If these issues do not apply to you, or you are willing to put in a bit of extra effort to relearn old habits, you will be happy with LibreOffice.

Regarding your question about programming editors, Ubuntu (and Linux in general) have a great set of choices. These editors are available on Ubuntu, OS X and Windows so you won't have to give up on them if you don't like Ubuntu. These are my favorites:

  1. Sublime Text 2 - A great all around editor. Code is rendered beautifully with a beautiful font. Good, simple project management through the sidebar. It also has this thing on the right hand side that gives an overview of the whole file. For the spatial learner like me this is huge. I often can't remember what the function is called but I know where it is in the file. This is a for-pay program, but there are no limitations when you download it, only an annoy-box that pops up on save occasionally.
  2. Emacs - A great tool for manipulating text. People joke that it is capable enough to be an operating system, so be prepared for a learning curve. Many commands are multiple key combinations, like Ctrl-x, Ctrl-s to save a file.
  3. Vim/Gvim - Another great tool for manipulating text. I find it a little less polished than emacs, but for some reason I find myself using it more. It is an example of a Modal editor, which means that in one mode you can edit text like normal, but then you can switch out of it and suddenly almost every key on the keyboard means something else. It is very powerful if you take time to learn it.

There are other tools like Eclipse (it is utterly giant, but it shines with Java code), gedit (installed everywhere), Bluefish (good for html). I personally wouln't put in the time to learn anything unless it is available for all 3 platforms.

Good luck with school!

  • Doh. And I just realized you already use Sublime Text 2. :) sigh. Feb 21 '13 at 19:02

I use Ubuntu for work - and I often need to create/edit office docs that are used by other people using MS Office. I have tried using LibreOffice/OpenOffice for this in the past, and did occasionally run into issues where what they saw in the docment wasn't what I saw.
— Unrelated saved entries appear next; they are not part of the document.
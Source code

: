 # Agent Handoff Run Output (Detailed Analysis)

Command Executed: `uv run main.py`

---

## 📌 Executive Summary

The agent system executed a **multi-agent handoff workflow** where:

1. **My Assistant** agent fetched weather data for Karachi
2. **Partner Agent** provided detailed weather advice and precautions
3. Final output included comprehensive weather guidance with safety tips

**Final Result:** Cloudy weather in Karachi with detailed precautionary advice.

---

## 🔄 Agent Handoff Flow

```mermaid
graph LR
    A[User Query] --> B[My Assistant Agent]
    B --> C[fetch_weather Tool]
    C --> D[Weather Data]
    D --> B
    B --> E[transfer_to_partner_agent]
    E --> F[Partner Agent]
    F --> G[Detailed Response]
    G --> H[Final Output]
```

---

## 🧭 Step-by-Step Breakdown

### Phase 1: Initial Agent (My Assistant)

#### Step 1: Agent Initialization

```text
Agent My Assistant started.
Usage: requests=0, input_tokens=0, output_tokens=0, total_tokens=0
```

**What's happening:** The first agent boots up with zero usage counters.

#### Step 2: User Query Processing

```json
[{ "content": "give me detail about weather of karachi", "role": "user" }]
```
Today I use a licensed copy of MS Office on Ubuntu with CrossOver, and it generally works quite well.

You mention that you are a student - If you are creating documents to submit for assignments, I would not recommend submitting .doc or .ppt files created with LibreOffice - the teacher might not see what you see.

If you can submit PDFs, then I'd be more comfortable - as long as you review the PDF before submitting to make sure it says what you meant it to.

more generally, if you use LibreOffice to create content and share with others via printing or converting to PDF, you probably won't have issues...


Very subjective question... In my opinion, LibreOffice isn't any worth than MOffice, in differents ways. It may be uglier, but I find it more open, and that matters to me.

For the IDE, gedit is built-in and support a lot a language and has a lot of plugins. You also have some serious Java IDE like Eclipse, NetBeans and IntelliJ, or C# one like MonoDevelop. Well almost any language can be code from Ubuntu.

I went there one day, and I'll never come back to Windows.

Have fun !

  • Would you suggest waiting for 13.04 or switching now, and then upgrading in april? Feb 21 '13 at 18:31
  • If it's your first experience with Ubuntu, start with an LTS (Long Term Support) version, like 12.04
    – NorTicUs
    Feb 21 '13 at 18:34

I think you should install LibreOffice on Windows 7 first and satisfy yourself that you are prepared to go where Microsoft Office is unavailable, especially if you must continue to interchange documents with Microsoft Office users.

Microsoft Office and LibreOffice will co-exist on Windows 7 machine with no problem. LibreOffice provides more bidirectionality with Microsoft Office at the moment (saving back in OOXML, not just binary Office formats), and it is probably included in the Ubuntu distribution.

The question about programming editors also depends on what programming languages and other development tools you expect to be using. While there should be no problem, you might want to double-check whether the tool chain that matters to you has an appealing counterpart on Ubuntu/Linux.